[[ DATA RECORDS, beginning ]]
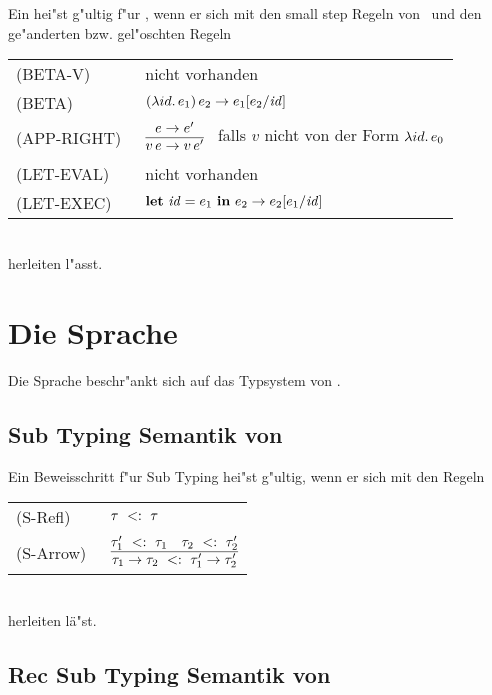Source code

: Ein  hei"st g"ultig f"ur \LONECBN, wenn er sich mit den small step Regeln von \LONE\ 
und den ge"anderten bzw. gel"oschten Regeln\\[5mm]
  \begin{tabular}{ll}
     \mbox{(BETA-V)}      & nicht vorhanden \\[3mm]
     \mbox{(BETA)}        & $(\lambda id.\,e_1)\,e_2 \to e_1[e_2/{\text{\it id\/}}]$ \\[5mm]
     \mbox{(APP-RIGHT)\ } & $\regel{e \to e'}
                                   {v\,e \to v\,e'}$   \ 
                                   falls ${v}$ nicht von der Form $\lambda id.\,e_0$ \\[5mm]
     \mbox{(LET-EVAL)\  } & nicht vorhanden \\[3mm]
     \mbox{(LET-EXEC)}    & $\textbf{let}\ {\text{\it id\/}} = e_1\ \textbf{in}\ e_2 \to e_2[e_1/{\text{\it id\/}}]$
  \end{tabular}\\[7mm]
herleiten l"asst.

\section{Die Sprache \LONESUB}
Die Sprache \LONESUB beschr"ankt sich auf das Typsystem von \LONE. 

\subsection{Sub Typing Semantik von \LONESUB}

Ein Beweisschritt f"ur Sub Typing hei"st g"ultig, wenn er sich mit den Regeln  \\[5mm]
  \begin{tabular}{ll}
    \mbox{(S-Refl)\ }       & $\tau\ <:\ \tau$  \\[1mm]
    \mbox{(S-Arrow)\ }      & $\RULE{\subtype{\tau_1'} {\tau_1} \quad \subtype {\tau_2} {\tau_2'}}
                              {\subtype{\typeArrow{\tau_1}{\tau_2}} {\typeArrow{\tau_1'}{\tau_2'}}}$ \\[4mm]
  \end{tabular} \\[7mm]

herleiten l\"a"st.

\subsection{Rec Sub Typing Semantik von \LONESUB}

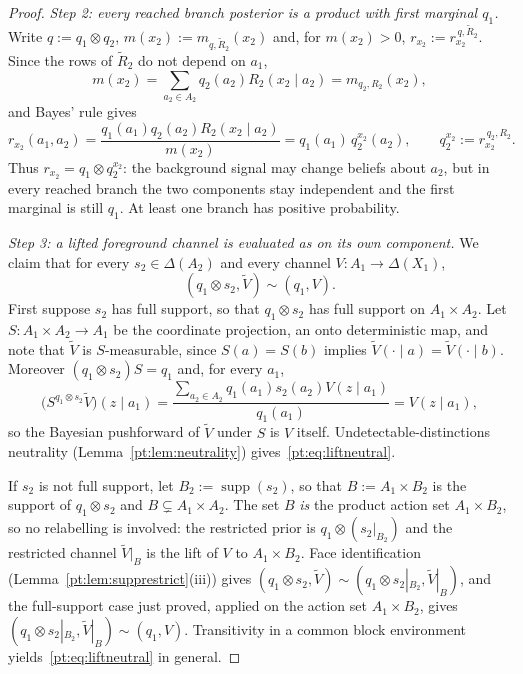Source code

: \documentclass[11pt,a4paper]{article}
\theoremstyle{definition}
\newcommand{\1}{\mathbf 1}
\begin{document}
\begin{proof}
\emph{Step 2: every reached branch posterior is a product with first marginal $q_1$.}
Write $q:=q_1\otimes q_2$, $m(x_2):=m_{q,\widetilde R_2}(x_2)$ and, for $m(x_2)>0$, $r_{x_2}:=r_{x_2}^{\,q,\widetilde R_2}$.
Since the rows of $\widetilde R_2$ do not depend on $a_1$,
\[
m(x_2)=\sum_{a_2\in A_2}q_2(a_2)R_2(x_2\mid a_2)=m_{q_2,R_2}(x_2),
\]
and Bayes' rule gives
\[
r_{x_2}(a_1,a_2)
=\frac{q_1(a_1)q_2(a_2)R_2(x_2\mid a_2)}{m(x_2)}
=q_1(a_1)\,q_2^{x_2}(a_2),
\qquad
q_2^{x_2}:=r_{x_2}^{\,q_2,R_2}.
\]
Thus $r_{x_2}=q_1\otimes q_2^{x_2}$: the background signal may change beliefs about $a_2$, but in every reached branch
the two components stay independent and the first marginal is still $q_1$.  At least one branch has positive
probability.

\emph{Step 3: a lifted foreground channel is evaluated as on its own component.}
We claim that for every $s_2\in\Delta(A_2)$ and every channel $V:A_1\to\Delta(X_1)$,
\begin{equation}
(q_1\otimes s_2,\widetilde V)\sim(q_1,V).
\tag{$\dagger$}\label{pt:eq:liftneutral}
\end{equation}
First suppose $s_2$ has full support, so that $q_1\otimes s_2$ has full support on $A_1\times A_2$.  Let
$S:A_1\times A_2\to A_1$ be the coordinate projection, an onto deterministic map, and note that $\widetilde V$ is
$S$-measurable, since $S(a)=S(b)$ implies $\widetilde V(\cdot\mid a)=\widetilde V(\cdot\mid b)$.  Moreover
$(q_1\otimes s_2)S=q_1$ and, for every $a_1$,
\[
\bigl(S^{q_1\otimes s_2}\widetilde V\bigr)(z\mid a_1)
=\frac{\sum_{a_2\in A_2}q_1(a_1)s_2(a_2)V(z\mid a_1)}{q_1(a_1)}
=V(z\mid a_1),
\]
so the Bayesian pushforward of $\widetilde V$ under $S$ is $V$ itself.  Undetectable-distinctions neutrality
(Lemma~\ref{pt:lem:neutrality}) gives~\eqref{pt:eq:liftneutral}.

If $s_2$ is not full support, let $B_2:=\operatorname{supp}(s_2)$, so that $B:=A_1\times B_2$ is the support of
$q_1\otimes s_2$ and $B\subsetneq A_1\times A_2$.  The set $B$ \emph{is} the product action set $A_1\times B_2$, so no
relabelling is involved: the restricted prior is
$q_1\otimes(s_2|_{B_2})$ and the restricted channel $\widetilde V|_B$ is the lift of $V$ to $A_1\times B_2$.  Face
identification (Lemma~\ref{pt:lem:supprestrict}(iii)) gives
$(q_1\otimes s_2,\widetilde V)\sim(q_1\otimes s_2|_{B_2},\widetilde V|_B)$, and the full-support case just proved,
applied on the action set $A_1\times B_2$, gives $(q_1\otimes s_2|_{B_2},\widetilde V|_B)\sim(q_1,V)$.  Transitivity in a
common block environment yields~\eqref{pt:eq:liftneutral} in general.


\end{proof}
\end{document}
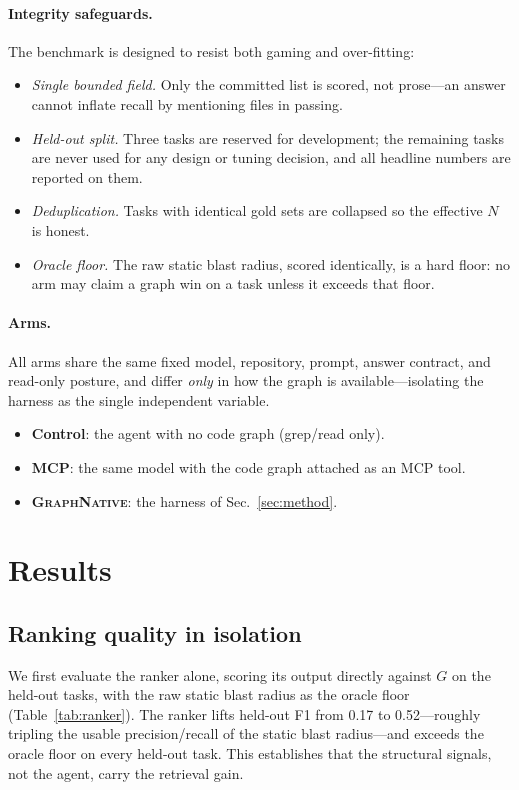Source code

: \documentclass[11pt,twocolumn]{article}
\newcommand{\sys}{{\normalfont\scshape GraphNative}}
\begin{document}
\paragraph{Integrity safeguards.} The benchmark is designed to resist both gaming and
over-fitting:
\begin{itemize}
  \item \emph{Single bounded field.} Only the committed list is scored, not prose---an answer
  cannot inflate recall by mentioning files in passing.
  \item \emph{Held-out split.} Three tasks are reserved for development; the remaining tasks are
  never used for any design or tuning decision, and all headline numbers are reported on them.
  \item \emph{Deduplication.} Tasks with identical gold sets are collapsed so the effective $N$ is
  honest.
  \item \emph{Oracle floor.} The raw static blast radius, scored identically, is a hard floor: no
  arm may claim a graph win on a task unless it exceeds that floor.
\end{itemize}

\paragraph{Arms.} All arms share the same fixed model, repository, prompt, answer contract, and
read-only posture, and differ \emph{only} in how the graph is available---isolating the harness
as the single independent variable.
\begin{itemize}
  \item \textbf{Control}: the agent with no code graph (grep/read only).
  \item \textbf{MCP}: the same model with the code graph attached as an MCP tool.
  \item \textbf{\sys{}}: the harness of Sec.~\ref{sec:method}.
\end{itemize}

\section{Results}\label{sec:results}

\subsection{Ranking quality in isolation}
We first evaluate the ranker alone, scoring its output directly against $G$ on the held-out
tasks, with the raw static blast radius as the oracle floor (Table~\ref{tab:ranker}). The ranker
lifts held-out F1 from 0.17 to 0.52---roughly tripling the usable precision/recall of the static
blast radius---and exceeds the oracle floor on every held-out task. This establishes that the
structural signals, not the agent, carry the retrieval gain.
\end{document}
[[ DATA RECORDS, end ]]
WHAT TO WORK ON
Going through the data above, return each line with the word "liftneutral".

RESPONSE BELOW
\tag{$\dagger$}\label{pt:eq:liftneutral}
(Lemma~\ref{pt:lem:neutrality}) gives~\eqref{pt:eq:liftneutral}.
common block environment yields~\eqref{pt:eq:liftneutral} in general.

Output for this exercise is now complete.